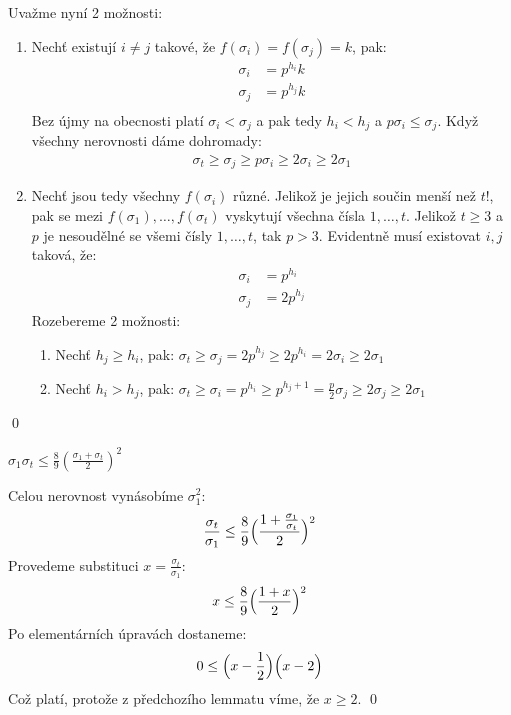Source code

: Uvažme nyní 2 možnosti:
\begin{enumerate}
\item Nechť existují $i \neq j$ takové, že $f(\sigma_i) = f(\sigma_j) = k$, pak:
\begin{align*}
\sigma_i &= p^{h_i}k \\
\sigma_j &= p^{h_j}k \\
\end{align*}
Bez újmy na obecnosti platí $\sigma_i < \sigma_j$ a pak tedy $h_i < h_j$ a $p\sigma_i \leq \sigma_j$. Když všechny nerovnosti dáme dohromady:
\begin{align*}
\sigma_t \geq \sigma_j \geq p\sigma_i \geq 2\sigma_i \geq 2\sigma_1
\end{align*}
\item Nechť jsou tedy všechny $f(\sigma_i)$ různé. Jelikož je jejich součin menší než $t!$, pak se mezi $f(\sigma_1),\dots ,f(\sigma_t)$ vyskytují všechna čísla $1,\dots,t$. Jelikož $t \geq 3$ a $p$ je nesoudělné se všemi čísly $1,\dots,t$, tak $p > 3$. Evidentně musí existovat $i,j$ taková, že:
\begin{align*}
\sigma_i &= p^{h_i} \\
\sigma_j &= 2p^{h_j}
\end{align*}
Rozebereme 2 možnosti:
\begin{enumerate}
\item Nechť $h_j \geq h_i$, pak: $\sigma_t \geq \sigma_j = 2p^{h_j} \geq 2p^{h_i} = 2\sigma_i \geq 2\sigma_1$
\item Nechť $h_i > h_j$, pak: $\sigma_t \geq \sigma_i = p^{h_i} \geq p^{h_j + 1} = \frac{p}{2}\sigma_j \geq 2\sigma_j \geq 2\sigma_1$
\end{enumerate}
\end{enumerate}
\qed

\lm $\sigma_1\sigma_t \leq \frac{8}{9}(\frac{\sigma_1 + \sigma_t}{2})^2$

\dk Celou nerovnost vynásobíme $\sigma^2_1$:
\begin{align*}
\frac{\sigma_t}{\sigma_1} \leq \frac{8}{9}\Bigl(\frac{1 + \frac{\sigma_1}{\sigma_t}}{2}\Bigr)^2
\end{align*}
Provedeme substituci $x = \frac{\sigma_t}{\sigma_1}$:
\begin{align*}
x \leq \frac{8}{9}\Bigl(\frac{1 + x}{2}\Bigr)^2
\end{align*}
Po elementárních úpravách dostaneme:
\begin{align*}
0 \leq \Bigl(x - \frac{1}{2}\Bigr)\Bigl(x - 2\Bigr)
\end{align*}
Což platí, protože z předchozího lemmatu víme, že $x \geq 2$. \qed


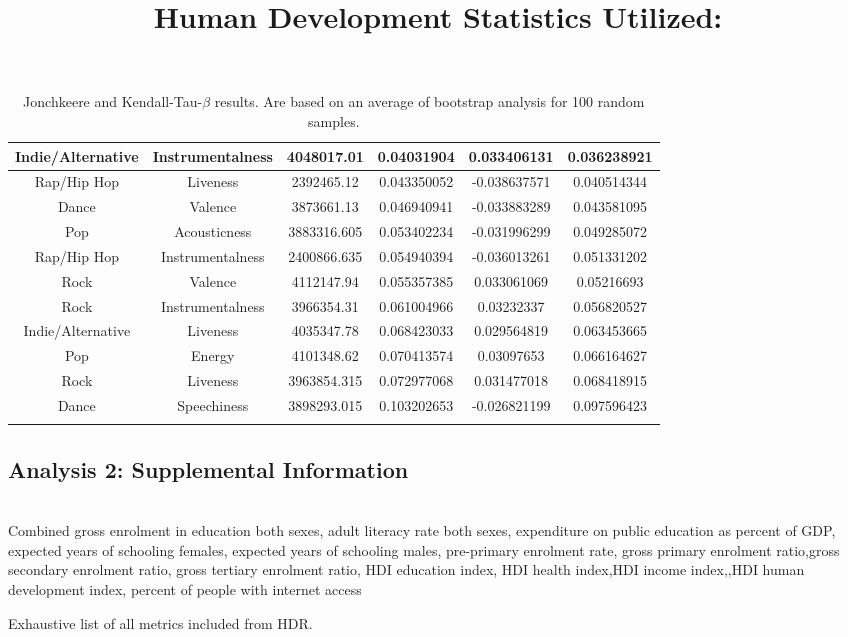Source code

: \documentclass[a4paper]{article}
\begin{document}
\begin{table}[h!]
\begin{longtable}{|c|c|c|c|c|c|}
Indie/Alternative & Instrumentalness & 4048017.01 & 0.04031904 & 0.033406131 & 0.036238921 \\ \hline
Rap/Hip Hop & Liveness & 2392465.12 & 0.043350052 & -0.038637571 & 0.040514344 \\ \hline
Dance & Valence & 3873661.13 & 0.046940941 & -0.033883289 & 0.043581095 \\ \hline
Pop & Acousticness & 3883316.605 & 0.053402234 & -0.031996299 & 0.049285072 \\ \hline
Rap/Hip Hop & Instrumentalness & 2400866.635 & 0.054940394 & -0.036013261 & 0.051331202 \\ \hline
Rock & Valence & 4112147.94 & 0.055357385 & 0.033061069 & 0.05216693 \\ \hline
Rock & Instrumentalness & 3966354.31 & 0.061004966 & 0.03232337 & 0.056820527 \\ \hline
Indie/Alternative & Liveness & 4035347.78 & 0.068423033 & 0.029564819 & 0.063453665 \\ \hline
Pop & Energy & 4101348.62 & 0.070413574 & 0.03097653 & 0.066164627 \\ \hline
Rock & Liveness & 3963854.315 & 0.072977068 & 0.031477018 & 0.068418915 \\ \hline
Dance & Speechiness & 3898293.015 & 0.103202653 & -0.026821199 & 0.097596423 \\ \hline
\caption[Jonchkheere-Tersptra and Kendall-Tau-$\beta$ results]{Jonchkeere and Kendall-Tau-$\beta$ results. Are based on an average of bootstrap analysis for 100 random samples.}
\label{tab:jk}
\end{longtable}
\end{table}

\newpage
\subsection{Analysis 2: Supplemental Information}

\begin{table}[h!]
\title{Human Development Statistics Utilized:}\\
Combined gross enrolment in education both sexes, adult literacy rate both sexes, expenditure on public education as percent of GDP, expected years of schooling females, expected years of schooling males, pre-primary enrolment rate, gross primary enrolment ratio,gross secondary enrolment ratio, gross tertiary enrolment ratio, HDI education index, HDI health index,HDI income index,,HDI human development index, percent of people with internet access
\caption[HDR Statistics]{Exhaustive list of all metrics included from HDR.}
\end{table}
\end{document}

.....

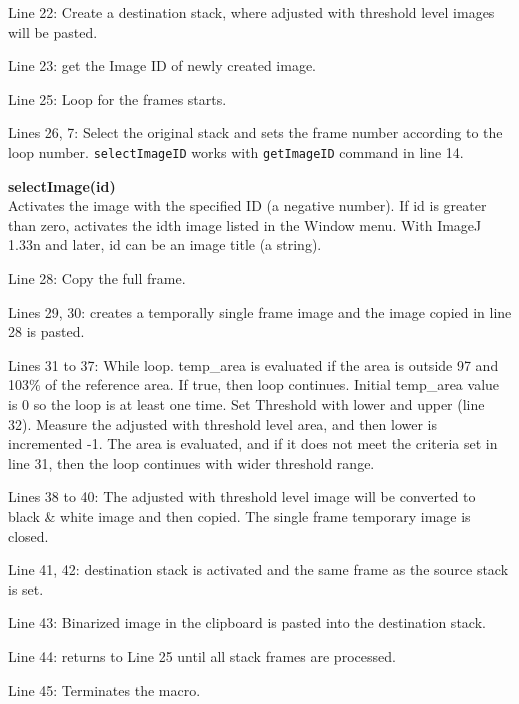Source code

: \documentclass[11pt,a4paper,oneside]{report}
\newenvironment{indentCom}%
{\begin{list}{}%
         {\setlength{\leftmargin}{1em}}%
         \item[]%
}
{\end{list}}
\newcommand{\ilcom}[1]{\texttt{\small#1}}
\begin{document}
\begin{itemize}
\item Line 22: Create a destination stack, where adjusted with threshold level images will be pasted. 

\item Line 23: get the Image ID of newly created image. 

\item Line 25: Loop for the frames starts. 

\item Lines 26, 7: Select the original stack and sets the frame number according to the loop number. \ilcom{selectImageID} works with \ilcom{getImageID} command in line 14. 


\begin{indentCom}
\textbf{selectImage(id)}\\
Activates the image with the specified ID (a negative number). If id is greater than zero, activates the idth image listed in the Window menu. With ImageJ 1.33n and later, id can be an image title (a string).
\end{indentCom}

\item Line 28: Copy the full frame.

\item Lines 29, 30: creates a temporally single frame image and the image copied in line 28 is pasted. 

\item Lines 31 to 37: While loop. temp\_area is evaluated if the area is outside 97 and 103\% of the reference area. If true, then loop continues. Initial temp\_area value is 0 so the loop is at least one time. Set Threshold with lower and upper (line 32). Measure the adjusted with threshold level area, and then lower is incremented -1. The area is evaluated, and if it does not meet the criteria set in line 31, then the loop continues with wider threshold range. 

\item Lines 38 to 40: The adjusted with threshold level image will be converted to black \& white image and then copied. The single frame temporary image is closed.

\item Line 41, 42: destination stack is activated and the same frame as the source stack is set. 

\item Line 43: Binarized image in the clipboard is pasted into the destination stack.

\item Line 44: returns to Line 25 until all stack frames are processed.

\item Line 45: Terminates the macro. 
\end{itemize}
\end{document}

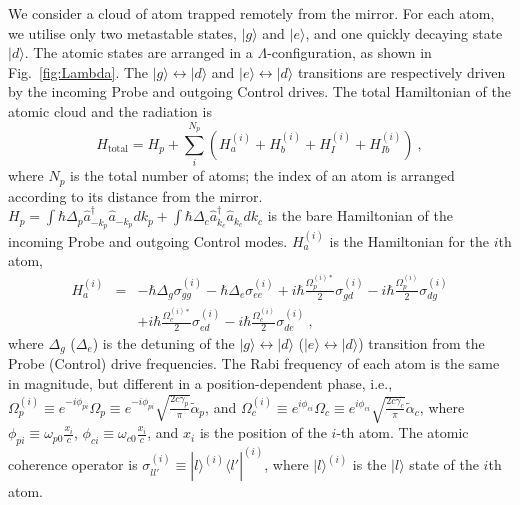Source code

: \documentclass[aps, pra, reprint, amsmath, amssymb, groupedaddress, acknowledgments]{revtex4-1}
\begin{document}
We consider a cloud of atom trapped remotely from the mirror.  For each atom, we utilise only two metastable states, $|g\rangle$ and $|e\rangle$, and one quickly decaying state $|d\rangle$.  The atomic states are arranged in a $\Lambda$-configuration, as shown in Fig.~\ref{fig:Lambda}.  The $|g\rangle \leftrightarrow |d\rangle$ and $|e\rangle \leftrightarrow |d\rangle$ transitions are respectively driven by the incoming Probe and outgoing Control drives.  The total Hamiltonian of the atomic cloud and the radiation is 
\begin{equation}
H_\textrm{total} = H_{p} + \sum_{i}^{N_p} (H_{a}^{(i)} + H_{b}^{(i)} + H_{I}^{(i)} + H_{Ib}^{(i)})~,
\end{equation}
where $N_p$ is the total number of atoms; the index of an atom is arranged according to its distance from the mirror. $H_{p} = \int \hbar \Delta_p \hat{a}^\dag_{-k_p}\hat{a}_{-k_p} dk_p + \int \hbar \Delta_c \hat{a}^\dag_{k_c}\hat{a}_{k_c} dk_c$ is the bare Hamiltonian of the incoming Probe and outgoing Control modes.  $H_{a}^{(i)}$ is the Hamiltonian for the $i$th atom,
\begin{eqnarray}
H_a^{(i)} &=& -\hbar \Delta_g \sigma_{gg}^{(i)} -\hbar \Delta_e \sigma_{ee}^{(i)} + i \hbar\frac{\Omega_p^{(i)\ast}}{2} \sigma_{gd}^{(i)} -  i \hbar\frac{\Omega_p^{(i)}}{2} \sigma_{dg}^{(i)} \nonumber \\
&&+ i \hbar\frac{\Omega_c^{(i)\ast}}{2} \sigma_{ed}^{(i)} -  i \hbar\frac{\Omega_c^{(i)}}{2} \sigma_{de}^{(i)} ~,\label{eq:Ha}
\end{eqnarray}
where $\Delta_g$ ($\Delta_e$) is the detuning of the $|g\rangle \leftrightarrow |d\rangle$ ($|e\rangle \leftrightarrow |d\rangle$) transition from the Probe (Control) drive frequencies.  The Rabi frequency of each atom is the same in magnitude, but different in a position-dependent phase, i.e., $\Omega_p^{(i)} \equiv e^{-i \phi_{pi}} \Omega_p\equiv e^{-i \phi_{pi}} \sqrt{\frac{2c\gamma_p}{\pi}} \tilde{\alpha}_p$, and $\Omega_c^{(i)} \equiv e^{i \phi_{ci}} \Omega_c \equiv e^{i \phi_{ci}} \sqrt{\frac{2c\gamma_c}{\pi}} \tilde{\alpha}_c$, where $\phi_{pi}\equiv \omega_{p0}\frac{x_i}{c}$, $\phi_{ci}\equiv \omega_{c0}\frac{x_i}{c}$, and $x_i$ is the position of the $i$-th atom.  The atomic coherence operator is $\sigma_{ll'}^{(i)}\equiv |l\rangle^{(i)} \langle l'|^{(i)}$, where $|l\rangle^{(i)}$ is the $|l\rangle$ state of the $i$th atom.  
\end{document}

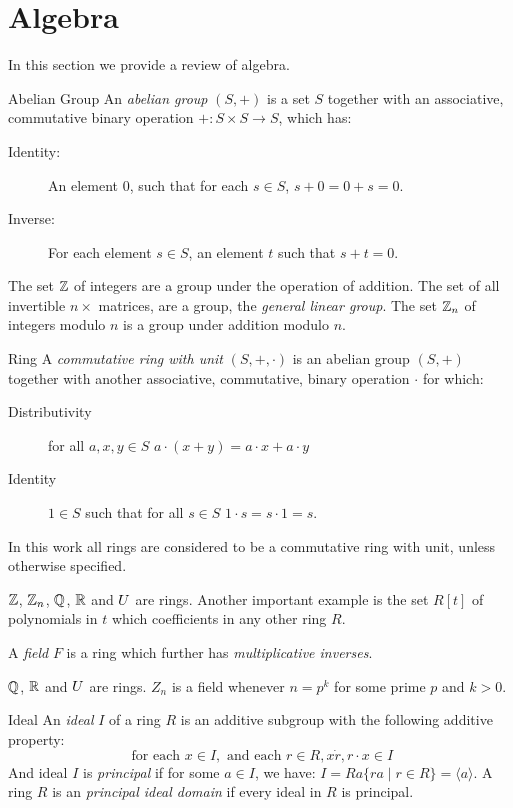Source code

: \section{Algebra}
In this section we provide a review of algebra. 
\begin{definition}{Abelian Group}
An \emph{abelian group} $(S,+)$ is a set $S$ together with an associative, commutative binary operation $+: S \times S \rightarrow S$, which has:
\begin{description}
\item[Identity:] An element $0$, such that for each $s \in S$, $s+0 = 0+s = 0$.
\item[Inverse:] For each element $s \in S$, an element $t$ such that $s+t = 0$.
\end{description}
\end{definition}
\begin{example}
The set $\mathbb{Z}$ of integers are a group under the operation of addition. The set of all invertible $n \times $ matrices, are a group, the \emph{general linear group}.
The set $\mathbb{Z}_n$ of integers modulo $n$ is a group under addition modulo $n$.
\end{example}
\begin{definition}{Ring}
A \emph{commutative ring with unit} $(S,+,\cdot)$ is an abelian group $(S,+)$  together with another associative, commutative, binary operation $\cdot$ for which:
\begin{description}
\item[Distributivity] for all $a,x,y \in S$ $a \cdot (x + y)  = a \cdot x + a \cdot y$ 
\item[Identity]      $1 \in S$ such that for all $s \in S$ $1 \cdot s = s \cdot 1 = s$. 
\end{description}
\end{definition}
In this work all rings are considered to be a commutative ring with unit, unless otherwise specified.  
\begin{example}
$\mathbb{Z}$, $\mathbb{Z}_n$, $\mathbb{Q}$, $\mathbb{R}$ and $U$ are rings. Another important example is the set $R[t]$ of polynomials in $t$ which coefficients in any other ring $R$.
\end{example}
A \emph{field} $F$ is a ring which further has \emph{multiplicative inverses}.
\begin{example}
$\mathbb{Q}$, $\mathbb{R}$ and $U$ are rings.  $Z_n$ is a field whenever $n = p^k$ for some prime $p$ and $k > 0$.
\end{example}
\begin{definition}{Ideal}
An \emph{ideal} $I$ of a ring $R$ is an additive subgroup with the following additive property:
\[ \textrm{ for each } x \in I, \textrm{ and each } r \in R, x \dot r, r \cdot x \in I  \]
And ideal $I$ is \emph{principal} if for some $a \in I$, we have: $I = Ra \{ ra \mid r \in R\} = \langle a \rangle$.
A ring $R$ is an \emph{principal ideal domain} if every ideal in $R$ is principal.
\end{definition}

.....

For every line of the data above that contains "Bigl", copy that line.

→ Solution to the problem:
\frac{\sigma_t}{\sigma_1} \leq \frac{8}{9}\Bigl(\frac{1 + \frac{\sigma_1}{\sigma_t}}{2}\Bigr)^2
x \leq \frac{8}{9}\Bigl(\frac{1 + x}{2}\Bigr)^2
0 \leq \Bigl(x - \frac{1}{2}\Bigr)\Bigl(x - 2\Bigr)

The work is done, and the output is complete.